TASK PROMPT: Repeat exactly the lines of the listing from the line containing "- **Failure** The" through its last line, and nothing beyond them.

DATASET CONTENT:
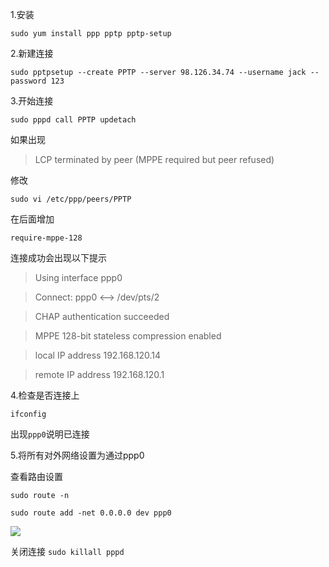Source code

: 1.安装

`sudo yum install ppp pptp pptp-setup`

2.新建连接

`sudo pptpsetup --create PPTP --server 98.126.34.74 --username jack --password 123`

3.开始连接

`sudo pppd call PPTP updetach`

如果出现

>LCP terminated by peer (MPPE required but peer refused)

修改

`sudo vi /etc/ppp/peers/PPTP`

在后面增加

`require-mppe-128`

连接成功会出现以下提示

>Using interface ppp0

>Connect: ppp0 <--> /dev/pts/2

>CHAP authentication succeeded

>MPPE 128-bit stateless compression enabled

>local  IP address 192.168.120.14

>remote IP address 192.168.120.1


4.检查是否连接上

`ifconfig`

出现`ppp0`说明已连接

5.将所有对外网络设置为通过ppp0

查看路由设置

`sudo route -n`

`sudo route add -net 0.0.0.0 dev ppp0`

![](http://7xqhly.com1.z0.glb.clouddn.com/Screenshot%20from%202016-04-08%2006:03:42.png)

关闭连接
`sudo killall pppd`




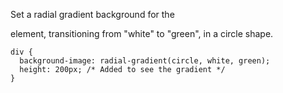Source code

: Set a radial gradient background for the <div> element, transitioning from "white" to "green", in a circle shape.

    div {
      background-image: radial-gradient(circle, white, green);
      height: 200px; /* Added to see the gradient */
    }

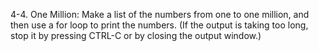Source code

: 4-4. One Million: Make a list of the numbers from one to one million, and then
use a for loop to print the numbers. (If the output is taking too long, stop it by
pressing CTRL-C or by closing the output window.)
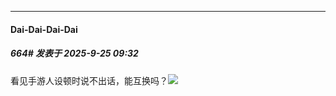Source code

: ﻿
*****

####  Dai-Dai-Dai-Dai  
##### 664#       发表于 2025-9-25 09:32

看见手游人设顿时说不出话，能互换吗？<img src="https://static.stage1st.com/image/smiley/face2017/217.gif" referrerpolicy="no-referrer">

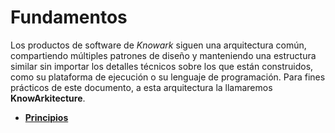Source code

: # Fundamentos


Los productos de software de *Knowark* siguen una arquitectura común,
compartiendo múltiples patrones de diseño y manteniendo una estructura
similar sin importar los detalles técnicos sobre los que están construidos,
como su plataforma de ejecución o su lenguaje de programación. Para fines
prácticos de este documento, a esta arquitectura la llamaremos
**KnowArkitecture**.

- [**Principios**](1_fundamentos/principios.md)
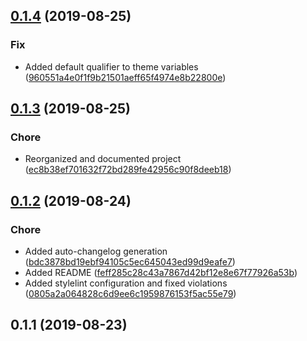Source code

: ## [0.1.4](https://gitlab.com/d3d1rty/mushaka-design/compare/v0.1.3...v0.1.4) (2019-08-25)


### Fix

* Added default qualifier to theme variables ([960551a4e0f1f9b21501aeff65f4974e8b22800e](https://gitlab.com/d3d1rty/mushaka-design/commit/960551a4e0f1f9b21501aeff65f4974e8b22800e))

## [0.1.3](https://gitlab.com/d3d1rty/mushaka-design/compare/v0.1.2...v0.1.3) (2019-08-25)


### Chore

* Reorganized and documented project ([ec8b38ef701632f72bd289fe42956c90f8deeb18](https://gitlab.com/d3d1rty/mushaka-design/commit/ec8b38ef701632f72bd289fe42956c90f8deeb18))

## [0.1.2](https://gitlab.com/d3d1rty/mushaka-design/compare/v0.1.1...v0.1.2) (2019-08-24)


### Chore

* Added auto-changelog generation ([bdc3878bd19ebf94105c5ec645043ed99d9eafe7](https://gitlab.com/d3d1rty/mushaka-design/commit/bdc3878bd19ebf94105c5ec645043ed99d9eafe7))
* Added README ([feff285c28c43a7867d42bf12e8e67f77926a53b](https://gitlab.com/d3d1rty/mushaka-design/commit/feff285c28c43a7867d42bf12e8e67f77926a53b))
* Added stylelint configuration and fixed violations ([0805a2a064828c6d9ee6c1959876153f5ac55e79](https://gitlab.com/d3d1rty/mushaka-design/commit/0805a2a064828c6d9ee6c1959876153f5ac55e79))



## 0.1.1 (2019-08-23)

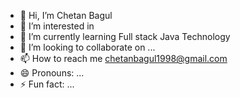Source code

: - 👋 Hi, I’m Chetan Bagul
- 👀 I’m interested in 
- 🌱 I’m currently learning Full stack Java Technology
- 💞️ I’m looking to collaborate on ...
- 📫 How to reach me chetanbagul1998@gmail.com 
- 😄 Pronouns: ...
- ⚡ Fun fact: ...

<!---
chetanbagul1998/chetanbagul1998 is a ✨ special ✨ repository because its `README.md` (this file) appears on your GitHub profile.
You can click the Preview link to take a look at your changes.
--->
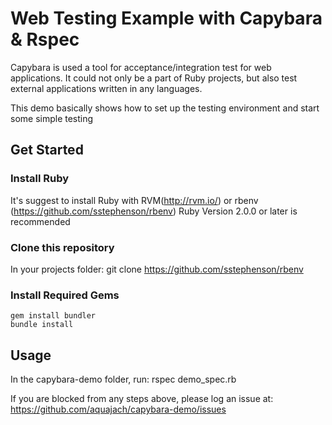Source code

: # Web Testing Example with Capybara & Rspec

Capybara is used a tool for acceptance/integration test for web applications. It could not only be a part of Ruby projects, but also test external applications written in any languages.

This demo basically shows how to set up the testing environment and start some simple testing

## Get Started

### Install Ruby

It's suggest to install Ruby with RVM(http://rvm.io/) or rbenv (https://github.com/sstephenson/rbenv)
Ruby Version 2.0.0 or later is recommended

### Clone this repository
In your projects folder:
    git clone https://github.com/sstephenson/rbenv

### Install Required Gems
    gem install bundler
    bundle install

## Usage
In the capybara-demo folder, run:
    rspec demo_spec.rb

If you are blocked from any steps above, please log an issue at: https://github.com/aquajach/capybara-demo/issues


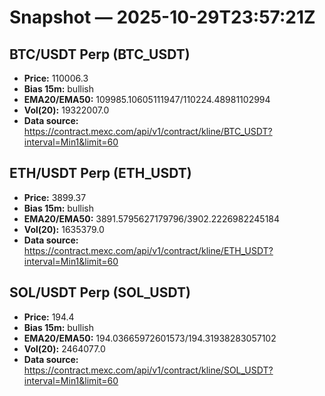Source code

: # Snapshot — 2025-10-29T23:57:21Z

## BTC/USDT Perp (BTC_USDT)
- **Price:** 110006.3
- **Bias 15m:** bullish
- **EMA20/EMA50:** 109985.10605111947/110224.48981102994
- **Vol(20):** 19322007.0
- **Data source:** https://contract.mexc.com/api/v1/contract/kline/BTC_USDT?interval=Min1&limit=60

## ETH/USDT Perp (ETH_USDT)
- **Price:** 3899.37
- **Bias 15m:** bullish
- **EMA20/EMA50:** 3891.5795627179796/3902.2226982245184
- **Vol(20):** 1635379.0
- **Data source:** https://contract.mexc.com/api/v1/contract/kline/ETH_USDT?interval=Min1&limit=60

## SOL/USDT Perp (SOL_USDT)
- **Price:** 194.4
- **Bias 15m:** bullish
- **EMA20/EMA50:** 194.03665972601573/194.31938283057102
- **Vol(20):** 2464077.0
- **Data source:** https://contract.mexc.com/api/v1/contract/kline/SOL_USDT?interval=Min1&limit=60
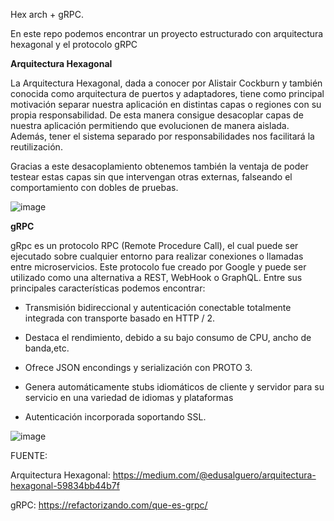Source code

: Hex arch + gRPC.

En este repo podemos encontrar un proyecto estructurado con arquitectura hexagonal y el protocolo gRPC


**Arquitectura Hexagonal**

La Arquitectura Hexagonal, dada a conocer por Alistair Cockburn y también conocida como arquitectura de puertos y adaptadores, tiene como principal motivación separar nuestra aplicación en distintas capas o regiones con su propia responsabilidad. De esta manera consigue desacoplar capas de nuestra aplicación permitiendo que evolucionen de manera aislada. Además, tener el sistema separado por responsabilidades nos facilitará la reutilización.

Gracias a este desacoplamiento obtenemos también la ventaja de poder testear estas capas sin que intervengan otras externas, falseando el comportamiento con dobles de pruebas.


![image](https://github.com/LautaroOlmedo/Basic-Arithmetic/assets/72723456/75fc2469-83cc-4dbb-b454-d4386371ecd0)



**gRPC**

gRpc es un protocolo RPC (Remote Procedure Call), el cual puede ser ejecutado sobre cualquier entorno para realizar conexiones o llamadas entre microservicios. Este protocolo fue creado por Google y puede ser utilizado como una alternativa a REST, WebHook o GraphQL.
Entre sus principales características podemos encontrar:

* Transmisión bidireccional y autenticación conectable totalmente integrada con transporte basado en HTTP / 2.

* Destaca el rendimiento, debido a su bajo consumo de CPU, ancho de banda,etc.

* Ofrece JSON encondings y serialización con PROTO 3.

* Genera automáticamente stubs idiomáticos de cliente y servidor para su servicio en una variedad de idiomas y plataformas

* Autenticación incorporada soportando SSL.

![image](https://github.com/LautaroOlmedo/Basic-Arithmetic/assets/72723456/16b1d73d-3776-452a-8dd4-b779ce93e247)






FUENTE:

Arquitectura Hexagonal: https://medium.com/@edusalguero/arquitectura-hexagonal-59834bb44b7f

gRPC: https://refactorizando.com/que-es-grpc/
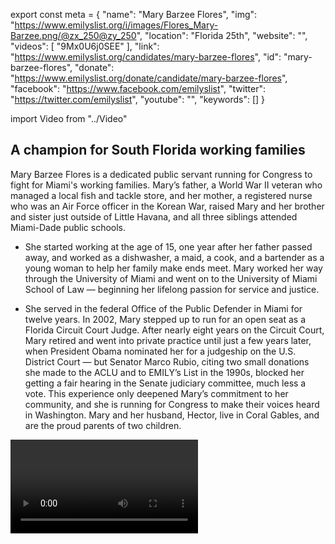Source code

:export const meta = {
  "name": "Mary Barzee Flores",
  "img": "https://www.emilyslist.org/i/images/Flores_Mary-Barzee.png/@zx_250@zy_250",
  "location": "Florida 25th",
  "website": "",
  "videos": [
    "9Mx0U6j0SEE"
  ],
  "link": "https://www.emilyslist.org/candidates/mary-barzee-flores",
  "id": "mary-barzee-flores",
  "donate": "https://www.emilyslist.org/donate/candidate/mary-barzee-flores",
  "facebook": "https://www.facebook.com/emilyslist",
  "twitter": "https://twitter.com/emilyslist",
  "youtube": "",
  "keywords": []
}

import Video from "../Video"

## A champion for South Florida working families

Mary Barzee Flores is a dedicated public servant running for Congress to fight for Miami's working families. Mary’s father, a World War II veteran who managed a local fish and tackle store, and her mother, a registered nurse who was an Air Force officer in the Korean War, raised Mary and her brother and sister just outside of Little Havana, and all three siblings attended Miami-Dade public schools.

- She started working at the age of 15, one year after her father passed away, and worked as a dishwasher, a maid, a cook, and a bartender as a young woman to help her family make ends meet. Mary worked her way through the University of Miami and went on to the University of Miami School of Law — beginning her lifelong passion for service and justice.

- She served in the federal Office of the Public Defender in Miami for twelve years. In 2002, Mary stepped up to run for an open seat as a Florida Circuit Court Judge. After nearly eight years on the Circuit Court, Mary retired and went into private practice until just a few years later, when President Obama nominated her for a judgeship on the U.S. District Court — but Senator Marco Rubio, citing two small donations she made to the ACLU and to EMILY’s List in the 1990s, blocked her getting a fair hearing in the Senate judiciary committee, much less a vote. This experience only deepened Mary’s commitment to her community, and she is running for Congress to make their voices heard in Washington. Mary and her husband, Hector, live in Coral Gables, and are the proud parents of two children.


<Video id="9Mx0U6j0SEE" />


## A fighter ready to bring new leadership to Congress

Mary stepped up to run and to fight for the working families of Miami-Dade County after the 2016 election inspired her to be the candidate she knew her community needed. When elected, she will fight tirelessly to expand economic opportunity and to help create good paying jobs for hardworking Floridians. She is a fierce advocate for access to health care, and she will defend the progress we’ve worked so hard to make at a time when Republicans are desperate to undo as much of it as possible. Mary is a pro-choice champion who will fight to protect women's access to reproductive health care — and she will fight back against any attempts to turn back the clock on women’s rights. Mary is proud to live, work, and send her children to public schools in a community rich with diversity, and when elected she will fight for common sense immigration reform that keeps families together and strengthens our communities and our economy. As a lifelong resident of South Florida, Mary knows the threat that climate change poses to our environment, our economy, and the economic security of working families. When elected, Mary will fight tirelessly to protect South Florida’s unique natural environment for future generations of residents and visitors to come.

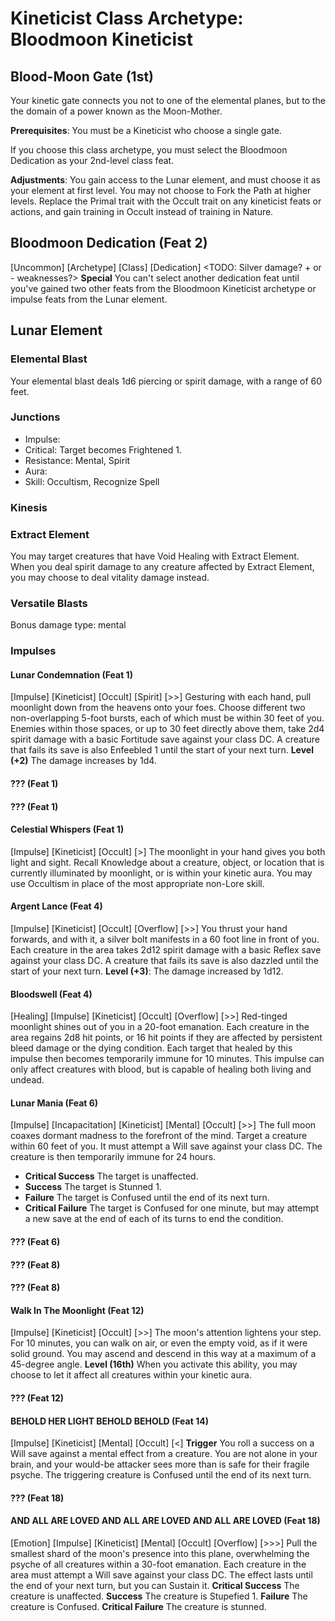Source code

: # Kineticist Class Archetype: Bloodmoon Kineticist
## Blood-Moon Gate (1st)
Your kinetic gate connects you not to one of the elemental planes, but to the
the domain of a power known as the Moon-Mother.

**Prerequisites**: You must be a Kineticist who choose a single gate.

If you choose this class archetype, you must select the Bloodmoon Dedication as
your 2nd-level class feat.

**Adjustments**: You gain access to the Lunar element, and must choose it as
your element at first level. You may not choose to Fork the Path at higher
levels. Replace the Primal trait with the Occult trait on any kineticist feats
or actions, and gain training in Occult instead of training in Nature.

## Bloodmoon Dedication (Feat 2)
[Uncommon] [Archetype] [Class] [Dedication]
<TODO: Silver damage? + or - weaknesses?>
**Special** You can't select another dedication feat until you've gained two
other feats from the Bloodmoon Kineticist archetype or impulse feats from the
Lunar element.

## Lunar Element
### Elemental Blast
Your elemental blast deals 1d6 piercing or spirit damage, with a range of 60
feet.

### Junctions
- Impulse:
- Critical: Target becomes Frightened 1.
- Resistance: Mental, Spirit
- Aura:
- Skill: Occultism, Recognize Spell

### Kinesis
<TODO>

### Extract Element
You may target creatures that have Void Healing with Extract Element. When you
deal spirit damage to any creature affected by Extract Element, you may choose
to deal vitality damage instead.

### Versatile Blasts
Bonus damage type: mental

### Impulses
#### Lunar Condemnation (Feat 1)
[Impulse] [Kineticist] [Occult] [Spirit] [>>]
Gesturing with each hand, pull moonlight down from the heavens onto your foes.
Choose different two non-overlapping 5-foot bursts, each of which must be within
30 feet of you. Enemies within those spaces, or up to 30 feet directly above
them, take 2d4 spirit damage with a basic Fortitude save against your class DC.
A creature that fails its save is also Enfeebled 1 until the start of your next
turn.
**Level (+2)** The damage increases by 1d4.

#### ??? (Feat 1)

#### ??? (Feat 1)

#### Celestial Whispers (Feat 1)
[Impulse] [Kineticist] [Occult] [>]
The moonlight in your hand gives you both light and sight. Recall Knowledge
about a creature, object, or location that is currently illuminated by moonlight,
or is within your kinetic aura. You may use Occultism in place of the most
appropriate non-Lore skill.

#### Argent Lance (Feat 4)
[Impulse] [Kineticist] [Occult] [Overflow] [>>]
You thrust your hand forwards, and with it, a silver bolt manifests in a 60 foot
line in front of you. Each creature in the area takes 2d12 spirit damage with a
basic Reflex save against your class DC. A creature that fails its save is also
dazzled until the start of your next turn.
**Level (+3)**: The damage increased by 1d12.

#### Bloodswell (Feat 4)
[Healing] [Impulse] [Kineticist] [Occult] [Overflow] [>>]
Red-tinged moonlight shines out of you in a 20-foot emanation. Each creature in
the area regains 2d8 hit points, or 16 hit points if they are affected by
persistent bleed damage or the dying condition. Each target that healed by this
impulse then becomes temporarily immune for 10 minutes. This impulse can only
affect creatures with blood, but is capable of healing both living and undead.

#### Lunar Mania (Feat 6)
[Impulse] [Incapacitation] [Kineticist] [Mental] [Occult] [>>]
The full moon coaxes dormant madness to the forefront of the mind. Target a
creature within 60 feet of you. It must attempt a Will save against your
class DC. The creature is then temporarily immune for 24 hours.
- **Critical Success** The target is unaffected.
- **Success** The target is Stunned 1.
- **Failure** The target is Confused until the end of its next turn.
- **Critical Failure** The target is Confused for one minute, but may attempt a
  new save at the end of each of its turns to end the condition.

#### ??? (Feat 6)

#### ??? (Feat 8)

#### ??? (Feat 8)

#### Walk In The Moonlight (Feat 12)
[Impulse] [Kineticist] [Occult] [>>]
The moon's attention lightens your step. For 10 minutes, you can walk on air, or
even the empty void, as if it were solid ground. You may ascend and descend in
this way at a maximum of a 45-degree angle.
**Level (16th)** When you activate this ability, you may choose to let it affect
all creatures within your kinetic aura.

#### ??? (Feat 12)

#### BEHOLD HER LIGHT BEHOLD BEHOLD (Feat 14)
[Impulse] [Kineticist] [Mental] [Occult] [<]
**Trigger** You roll a success on a Will save against a mental effect from a
creature.
You are not alone in your brain, and your would-be attacker sees more than is
safe for their fragile psyche. The triggering creature is Confused until the
end of its next turn.

#### ??? (Feat 18)

#### AND ALL ARE LOVED AND ALL ARE LOVED AND ALL ARE LOVED (Feat 18)
[Emotion] [Impulse] [Kineticist] [Mental] [Occult] [Overflow] [>>>]
Pull the smallest shard of the moon's presence into this plane, overwhelming the
psyche of all creatures within a 30-foot emanation. Each creature in the area
must attempt a Will save against your class DC. The effect lasts until the end
of your next turn, but you can Sustain it.
**Critical Success** The creature is unaffected.
**Success** The creature is Stupefied 1.
**Failure** The creature is Confused.
**Critical Failure** The creature is stunned.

RESULT OF THIS EXERCISE:
- **Failure** The target is Confused until the end of its next turn.
- **Critical Failure** The target is Confused for one minute, but may attempt a
  new save at the end of each of its turns to end the condition.

#### ??? (Feat 6)

#### ??? (Feat 8)

#### ??? (Feat 8)

#### Walk In The Moonlight (Feat 12)
[Impulse] [Kineticist] [Occult] [>>]
The moon's attention lightens your step. For 10 minutes, you can walk on air, or
even the empty void, as if it were solid ground. You may ascend and descend in
this way at a maximum of a 45-degree angle.
**Level (16th)** When you activate this ability, you may choose to let it affect
all creatures within your kinetic aura.

#### ??? (Feat 12)

#### BEHOLD HER LIGHT BEHOLD BEHOLD (Feat 14)
[Impulse] [Kineticist] [Mental] [Occult] [<]
**Trigger** You roll a success on a Will save against a mental effect from a
creature.
You are not alone in your brain, and your would-be attacker sees more than is
safe for their fragile psyche. The triggering creature is Confused until the
end of its next turn.

#### ??? (Feat 18)

#### AND ALL ARE LOVED AND ALL ARE LOVED AND ALL ARE LOVED (Feat 18)
[Emotion] [Impulse] [Kineticist] [Mental] [Occult] [Overflow] [>>>]
Pull the smallest shard of the moon's presence into this plane, overwhelming the
psyche of all creatures within a 30-foot emanation. Each creature in the area
must attempt a Will save against your class DC. The effect lasts until the end
of your next turn, but you can Sustain it.
**Critical Success** The creature is unaffected.
**Success** The creature is Stupefied 1.
**Failure** The creature is Confused.
**Critical Failure** The creature is stunned.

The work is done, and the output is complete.